1579: Sodium-Glucose Co-transporter-2 Inhibitors and the Risk of Cardiac and Renal Outcomes in Systemic Lupus Erythematosus

April Jorge¹, Baijun Zhou¹, Natalie McCormick¹, Chio Yokose¹, Yuqing Zhang² and Hyon K. Choi³, ¹Massachusetts General Hospital, Boston, MA, ²Division of Rheumatology, Allergy, and Immunology, Department of Medicine, Massachusetts General Hospital, Boston, MA, ³Massachusetts General Hospital and Harvard Medical School, Lexington, MA

Background/Purpose: Sodium-glucose cotransporter-2 inhibitors (SGLT2) have benefits on kidney and cardiovascular (CV) outcomes that are largely independent of glycemic control. These benefits have been demonstrated in patients with type 2 diabetes, heart failure, and other causes of proteinuric kidney disease, but it is unknown whether SGLT2 have similar benefits in patients with SLE and lupus nephritis (LN).

Methods: We designed and emulated a pragmatic target trial to determine the impact of SGLT2 versus a comparator oral hypoglycemic agent, dipeptidyl peptidase 4 inhibitors (DPP4), on kidney and CV outcomes among patients with SLE and LN. Using a large US multi-center electronic health record-based SLE cohort (N=96,511), we identified all patients with incident prescriptions for SGLT2 or DPP4 after diagnosis with SLE from 3/2013 to 8/2021. We used propensity score overlap weighting to balance baseline covariates including demographics, geographic region, LN, comorbidities (e.g., CKD, diabetes, heart failure), tobacco use, diabetic complications, HbA1c, medication use including other hypoglycemic agents, angiotensin converting enzyme inhibitors (ACEi)/angiotensin receptor blockers (ARBs), glucocorticoids, hydroxychloroquine, and immunosuppressants, SLE severity index, and healthcare utilization. We assessed the outcomes of renal progression, defined by a decrease in eGFR by ≥30% or new onset end-stage renal disease, and major adverse cardiac events (MACE), defined by CV death or hospitalization for ischemic stroke, myocardial infarction, heart failure, or venous thrombosis. We also assessed the safety outcome of genital infection and the control outcome of traumatic injury. We used Cox regression to assess the risk of each outcome, using an intention-to-treat analysis and a per-protocol analysis with censoring from deviation from treatment assignment.

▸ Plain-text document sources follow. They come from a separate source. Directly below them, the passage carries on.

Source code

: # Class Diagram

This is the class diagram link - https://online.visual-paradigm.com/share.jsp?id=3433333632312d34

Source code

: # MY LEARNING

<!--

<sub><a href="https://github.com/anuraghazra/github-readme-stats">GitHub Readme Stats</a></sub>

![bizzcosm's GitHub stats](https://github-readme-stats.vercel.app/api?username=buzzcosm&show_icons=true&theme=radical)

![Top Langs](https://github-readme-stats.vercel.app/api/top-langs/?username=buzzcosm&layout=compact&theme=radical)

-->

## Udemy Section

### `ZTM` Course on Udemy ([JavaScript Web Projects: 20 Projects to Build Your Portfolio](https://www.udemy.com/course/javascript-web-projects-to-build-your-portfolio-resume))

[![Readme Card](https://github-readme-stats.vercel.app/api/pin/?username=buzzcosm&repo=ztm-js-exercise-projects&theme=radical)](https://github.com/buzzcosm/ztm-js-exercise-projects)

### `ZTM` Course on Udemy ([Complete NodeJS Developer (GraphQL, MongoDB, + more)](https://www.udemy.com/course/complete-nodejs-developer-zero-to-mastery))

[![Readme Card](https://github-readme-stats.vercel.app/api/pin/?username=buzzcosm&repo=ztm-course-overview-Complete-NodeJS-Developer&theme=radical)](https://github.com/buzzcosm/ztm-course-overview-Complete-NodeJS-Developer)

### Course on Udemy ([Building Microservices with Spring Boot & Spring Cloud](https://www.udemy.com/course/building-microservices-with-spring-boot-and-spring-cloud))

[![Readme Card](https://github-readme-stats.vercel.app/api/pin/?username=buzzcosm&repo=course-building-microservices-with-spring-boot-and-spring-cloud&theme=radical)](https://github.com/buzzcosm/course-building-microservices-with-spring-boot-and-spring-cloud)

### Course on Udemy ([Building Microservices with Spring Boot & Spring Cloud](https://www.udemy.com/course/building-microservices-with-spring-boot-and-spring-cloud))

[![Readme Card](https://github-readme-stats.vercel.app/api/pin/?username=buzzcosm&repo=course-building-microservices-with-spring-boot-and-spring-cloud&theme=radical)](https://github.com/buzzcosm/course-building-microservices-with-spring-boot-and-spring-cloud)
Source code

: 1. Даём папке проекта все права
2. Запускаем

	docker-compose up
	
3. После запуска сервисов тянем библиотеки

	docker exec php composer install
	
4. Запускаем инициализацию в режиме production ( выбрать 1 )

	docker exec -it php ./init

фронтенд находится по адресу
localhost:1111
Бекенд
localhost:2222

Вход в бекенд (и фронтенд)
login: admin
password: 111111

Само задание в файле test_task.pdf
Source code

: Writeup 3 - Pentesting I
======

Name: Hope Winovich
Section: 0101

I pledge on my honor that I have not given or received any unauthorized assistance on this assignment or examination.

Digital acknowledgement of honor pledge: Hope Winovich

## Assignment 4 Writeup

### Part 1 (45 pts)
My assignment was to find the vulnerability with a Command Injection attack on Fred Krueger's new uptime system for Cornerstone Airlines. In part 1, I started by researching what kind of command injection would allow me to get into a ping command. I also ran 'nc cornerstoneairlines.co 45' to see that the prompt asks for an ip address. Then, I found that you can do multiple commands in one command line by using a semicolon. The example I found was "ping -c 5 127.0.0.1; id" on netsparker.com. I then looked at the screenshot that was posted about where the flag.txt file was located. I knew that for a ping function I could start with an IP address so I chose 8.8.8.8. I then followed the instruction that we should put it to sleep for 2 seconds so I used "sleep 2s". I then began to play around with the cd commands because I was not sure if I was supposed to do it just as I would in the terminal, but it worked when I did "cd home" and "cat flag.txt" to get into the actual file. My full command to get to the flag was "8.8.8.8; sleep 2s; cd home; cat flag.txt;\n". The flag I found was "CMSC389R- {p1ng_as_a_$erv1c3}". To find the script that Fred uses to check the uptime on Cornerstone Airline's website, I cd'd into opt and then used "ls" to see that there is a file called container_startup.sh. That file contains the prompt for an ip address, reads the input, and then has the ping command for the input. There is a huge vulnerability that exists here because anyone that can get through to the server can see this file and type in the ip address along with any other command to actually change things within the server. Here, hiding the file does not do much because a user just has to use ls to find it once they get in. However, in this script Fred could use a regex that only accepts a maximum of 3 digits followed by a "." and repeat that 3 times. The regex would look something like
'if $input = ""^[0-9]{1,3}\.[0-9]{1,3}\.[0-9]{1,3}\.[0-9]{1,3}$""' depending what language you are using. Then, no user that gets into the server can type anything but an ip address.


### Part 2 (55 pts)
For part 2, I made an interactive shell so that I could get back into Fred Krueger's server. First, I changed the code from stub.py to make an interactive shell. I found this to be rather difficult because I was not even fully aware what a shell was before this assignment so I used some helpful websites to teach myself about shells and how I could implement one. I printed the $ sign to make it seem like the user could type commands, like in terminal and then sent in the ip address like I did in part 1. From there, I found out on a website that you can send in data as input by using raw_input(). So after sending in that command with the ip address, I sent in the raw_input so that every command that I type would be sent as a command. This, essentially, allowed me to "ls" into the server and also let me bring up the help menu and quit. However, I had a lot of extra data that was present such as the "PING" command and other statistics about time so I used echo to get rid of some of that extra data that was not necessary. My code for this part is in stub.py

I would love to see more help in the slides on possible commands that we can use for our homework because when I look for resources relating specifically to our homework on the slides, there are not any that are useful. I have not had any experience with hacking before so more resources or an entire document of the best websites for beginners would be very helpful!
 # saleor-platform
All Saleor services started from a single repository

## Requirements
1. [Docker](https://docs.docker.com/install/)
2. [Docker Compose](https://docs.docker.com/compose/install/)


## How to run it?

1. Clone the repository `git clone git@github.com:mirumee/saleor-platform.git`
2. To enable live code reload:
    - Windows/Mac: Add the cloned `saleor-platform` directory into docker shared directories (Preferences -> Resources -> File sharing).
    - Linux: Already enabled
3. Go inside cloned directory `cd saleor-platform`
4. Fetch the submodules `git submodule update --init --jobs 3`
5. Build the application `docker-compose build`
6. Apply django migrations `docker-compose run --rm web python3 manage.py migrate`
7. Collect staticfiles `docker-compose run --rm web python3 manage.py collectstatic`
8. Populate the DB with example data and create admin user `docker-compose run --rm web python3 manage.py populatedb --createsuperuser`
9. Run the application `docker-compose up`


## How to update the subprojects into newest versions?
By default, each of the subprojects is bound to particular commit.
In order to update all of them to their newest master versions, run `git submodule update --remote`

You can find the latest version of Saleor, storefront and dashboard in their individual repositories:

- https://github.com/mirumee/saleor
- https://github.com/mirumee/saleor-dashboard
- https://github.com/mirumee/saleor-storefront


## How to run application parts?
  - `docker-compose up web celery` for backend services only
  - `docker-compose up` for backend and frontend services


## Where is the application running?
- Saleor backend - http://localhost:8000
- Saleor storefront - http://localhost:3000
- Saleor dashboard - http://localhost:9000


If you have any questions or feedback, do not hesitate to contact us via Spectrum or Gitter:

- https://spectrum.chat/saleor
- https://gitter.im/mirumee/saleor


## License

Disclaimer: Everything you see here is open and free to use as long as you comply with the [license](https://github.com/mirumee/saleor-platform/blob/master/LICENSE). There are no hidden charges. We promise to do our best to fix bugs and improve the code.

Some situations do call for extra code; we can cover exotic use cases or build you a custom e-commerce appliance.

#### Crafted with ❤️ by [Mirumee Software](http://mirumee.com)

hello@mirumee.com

Results: There were 426 and 865 incident users of SGLT2 and DPP4 with SLE. This included 154 and 270 patients with LN, respectively. After propensity score overlap weighting, all baseline covariates were balanced (Table 1). The mean age was 57 years; 89% were female. 36% were Black and 8% were Hispanic. 35% had CKD and 24% had heart failure. ACEi/ARBs were used by 45%. SGLT2 use was associated with a lower risk of MACE (HR 0.69 [95% CI 0.48-0.99]) and renal progression (HR 0.71 [95% CI 0.51-0.98]) than DPP4 use (Table 2). Among the subgroup with LN, the risk of MACE was also lower with SGLT2 use (HR 0.58 [95% CI 0.34-0.99]); there were numerical differences in renal progression but it did not reach statistical significance. SGLT2 us was associated with a higher risk of genital infections (Table 3). There was no difference in the risk of traumatic injury (HR 1.02 [0.80-1.29]) as expected.

Conclusion: In this cohort of patients with SLE who initiated SGLT2 or DPP4, we found a lower risk of MACE and renal progression associated with SLGT2i use, suggestive of cardiac and renal benefits as have been observed in other disease populations. Limitations include the small sample size and that patients in this study used SGLT2 for non-SLE indications. However, the findings indicate a potential role for SGLT2 for patients with SLE/LN and warrants further investigation in these populations.








A. Jorge: None; B. Zhou: None; N. McCormick: None; C. Yokose: None; Y. Zhang: None; H. Choi: Ani, 2, Horizon, 2, 5, LG, 2, Protalix, 2, Shanton, 2.